Il profilo del nuovo arcivescovo è quello di un pastore cresciuto nel tessuto ecclesiale di Chicago, con una formazione solida e un’esperienza di governo non improvvisata: nato nel 1967, studi in filosofia alla Loyola University, formazione teologica alla University of Saint Mary of the Lake / Mundelein Seminary, un passaggio significativo nell’opera caritativa Nuestros Pequeños Hermanos tra Messico ed El Salvador, quindi incarichi nella formazione e, soprattutto, un lungo percorso di responsabilità fino al ruolo di Vicario Generale. Successivamente, la nomina a vescovo ausiliare (2018) e poi a vescovo di Joliet (2020).

Questa nomina va letta in parallelo con un’altra scelta che incide direttamente sul governo della Chiesa universale: la designazione di Mons. Filippo Iannone, O. Carm., come Prefetto del Dicastero per i Vescovi e Presidente della Pontificia Commissione per l’America Latina, provenendo dal Dicastero per i Testi Legislativi (incarico assunto dal 15 ottobre 2025). 

Un cambio di priorità

Due scelte diverse - una grande sede metropolitana, un nodo della Curia - eppure un criterio comune: individuare figure che non entrano in scena come bandiere. E non è un particolare trascurabile, se si considera che negli anni scorsi si è spesso preferito promuovere uomini “amici degli amici”, provenienti da ambienti contigui all’ideologia di chi governava, profili costruiti per risultare “simpatici” al Papa di turno, con un curriculum calibrato su ciò che lo avrebbe maggiormente affascinato.

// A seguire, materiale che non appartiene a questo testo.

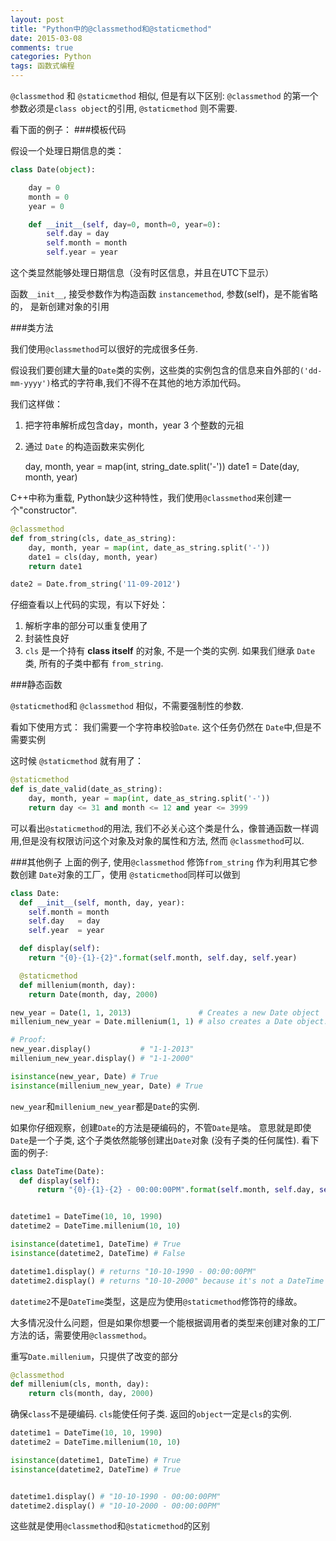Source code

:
 ```yaml
---
layout: post
title: "Python中的@classmethod和@staticmethod"
date: 2015-03-08
comments: true
categories: Python
tags: 函数式编程
---
```

`@classmethod` 和 `@staticmethod` 相似, 但是有以下区别: `@classmethod` 的第一个参数必须是`class object`的引用, `@staticmethod` 则不需要.

看下面的例子：
###模板代码

假设一个处理日期信息的类：

```python
class Date(object):

    day = 0
    month = 0
    year = 0

    def __init__(self, day=0, month=0, year=0):
        self.day = day
        self.month = month
        self.year = year
```

这个类显然能够处理日期信息（没有时区信息，并且在UTC下显示）

函数`__init__`, 接受参数作为构造函数 `instancemethod`, 参数(self)，是不能省略的， 是新创建对象的引用

###类方法

我们使用`@classmethod`可以很好的完成很多任务.

假设我们要创建大量的`Date`类的实例，这些类的实例包含的信息来自外部的`('dd-mm-yyyy')`格式的字符串,我们不得不在其他的地方添加代码。

我们这样做：

1. 把字符串解析成包含day，month，year 3 个整数的元祖
2. 通过 `Date` 的构造函数来实例化

    day, month, year = map(int, string_date.split('-'))
    date1 = Date(day, month, year)

C++中称为重载, Python缺少这种特性，我们使用`@classmethod`来创建一个"constructor".

```python
@classmethod
def from_string(cls, date_as_string):
    day, month, year = map(int, date_as_string.split('-'))
    date1 = cls(day, month, year)
    return date1

date2 = Date.from_string('11-09-2012')
```

仔细查看以上代码的实现，有以下好处：

1. 解析字串的部分可以重复使用了
2. 封装性良好
3. `cls` 是一个持有 **class itself** 的对象, 不是一个类的实例. 如果我们继承 `Date` 类, 所有的子类中都有 `from_string`.

###静态函数

`@staticmethod`和 `@classmethod` 相似，不需要强制性的参数.

看如下使用方式：
我们需要一个字符串校验`Date`. 这个任务仍然在 `Date`中,但是不需要实例

这时候 `@staticmethod` 就有用了：

```python
@staticmethod
def is_date_valid(date_as_string):
    day, month, year = map(int, date_as_string.split('-'))
    return day <= 31 and month <= 12 and year <= 3999
```

可以看出`@staticmethod`的用法, 我们不必关心这个类是什么，像普通函数一样调用,但是没有权限访问这个对象及对象的属性和方法, 然而 `@classmethod`可以.

###其他例子
上面的例子, 使用`@classmethod` 修饰`from_string` 作为利用其它参数创建 `Date`对象的工厂，使用 `@staticmethod`同样可以做到

```python
class Date:
  def __init__(self, month, day, year):
    self.month = month
    self.day   = day
    self.year  = year

  def display(self):
    return "{0}-{1}-{2}".format(self.month, self.day, self.year)

  @staticmethod
  def millenium(month, day):
    return Date(month, day, 2000)

new_year = Date(1, 1, 2013)               # Creates a new Date object
millenium_new_year = Date.millenium(1, 1) # also creates a Date object. 

# Proof:
new_year.display()           # "1-1-2013"
millenium_new_year.display() # "1-1-2000"

isinstance(new_year, Date) # True
isinstance(millenium_new_year, Date) # True
```

`new_year`和`millenium_new_year`都是`Date`的实例.

如果你仔细观察，创建`Date`的方法是硬编码的，不管`Date`是啥。 意思就是即使`Date`是一个子类, 这个子类依然能够创建出`Date`对象 (没有子类的任何属性). 看下面的例子:

```python
class DateTime(Date):
  def display(self):
      return "{0}-{1}-{2} - 00:00:00PM".format(self.month, self.day, self.year)


datetime1 = DateTime(10, 10, 1990)
datetime2 = DateTime.millenium(10, 10)

isinstance(datetime1, DateTime) # True
isinstance(datetime2, DateTime) # False

datetime1.display() # returns "10-10-1990 - 00:00:00PM"
datetime2.display() # returns "10-10-2000" because it's not a DateTime object but a Date object. Check the implementation of the millenium method on the Date class
```

`datetime2`不是`DateTime`类型，这是应为使用`@staticmethod`修饰符的缘故。

大多情况没什么问题，但是如果你想要一个能根据调用者的类型来创建对象的工厂方法的话，需要使用`@classmethod`。

重写`Date.millenium`，只提供了改变的部分

```python
@classmethod
def millenium(cls, month, day):
    return cls(month, day, 2000)
```

确保`class`不是硬编码. `cls`能使任何子类. 返回的`object`一定是`cls`的实例. 

```python
datetime1 = DateTime(10, 10, 1990)
datetime2 = DateTime.millenium(10, 10)

isinstance(datetime1, DateTime) # True
isinstance(datetime2, DateTime) # True


datetime1.display() # "10-10-1990 - 00:00:00PM"
datetime2.display() # "10-10-2000 - 00:00:00PM"
```

这些就是使用`@classmethod`和`@staticmethod`的区别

Così abbiamo assistito a una liturgia stanca e ripetitiva: incarichi pastorali esibiti come timbri di autenticità - per qualche mese parroci, per qualche mese direttori della Caritas, per qualche mese cappellani del carcere. Pochi mesi, talvolta perfino poche settimane, giusto il tempo di confezionare un profilo presentabile e poter dire, con aria compunta: «è un uomo con l’odore delle pecore». Il risultato? Una recita permanente, una messa in scena che sostituisce il discernimento con la narrazione, e la competenza con l’abilità di indossare, al momento opportuno, l’abito giusto. I risultati si sono visti e li stanno pagando i parroci, quelli veri, i quali hanno alla guida delle diocesi dei vescovi adolescenti che giocano a mettere zizzania fra l’uno e l’altro prete.

I tempi, però, sono cambiati e Prevost non vuole finti adulatori ma uomini di comunione. Il Papa nei suoi interventi di questi mesi ha insistito più volte sul bisogno di rompere le logiche della divisione e della polarizzazione, chiedendo “agenti di comunione” capaci di ricucire ciò che separa. E quando ha pregato e predicato, ha tradotto lo stesso obiettivo in un lessico netto: non “dividere il mondo in fazioni irriconciliabili”, non lasciare che l’odio e la menzogna dettino memoria e appartenenze, perché “dentro la Chiesa… non possiamo essere divisi”.

Ed è bene scardinare una tentazione ricorrente: scambiare la mancanza di etichetta per assenza di linea. Non esiste neutralità “vuota”. Ogni nomina dice una direzione. La direzione che emerge non è “tradizionalista” o “progressista”, ma più radicale: la comunione come priorità di governo. Recentemente il Papa ha persino invocato di “spegnere i focolai delle fazioni” e “ricomporre le reciproche contese”, ricordando che il discernimento ecclesiale non è l’affermazione di un punto di vista “personale o di gruppo”.

New York, in questo quadro, non è solo una diocesi importante per il peso mediatico e culturale degli Stati Uniti: è un laboratorio permanente di pluralità, conflitti, linguaggi. E il Dicastero per i Vescovi, con Iannone, è il luogo in cui quella stessa logica di “disarmo” può diventare criterio stabile di selezione: meno pastori-capo-corrente, più pastori in grado di governare senza alimentare la guerra civile ecclesiale. Leone XIV chiede di “disarmare proclami e discorsi” e di scegliere parole “che costruiscono intesa”, e allo stesso tempo mette in punti strategici persone che, per biografia e stile, possono abbassare la conflittualità e rendere possibile un lavoro paziente di ricomposizione. Non vuole evitare i problemi, ma vuole impedire che la Chiesa si consumi nel commentarli come tifoseria, mentre fuori - e dentro - cresce la sete di pace, di guarigione, di credibilità.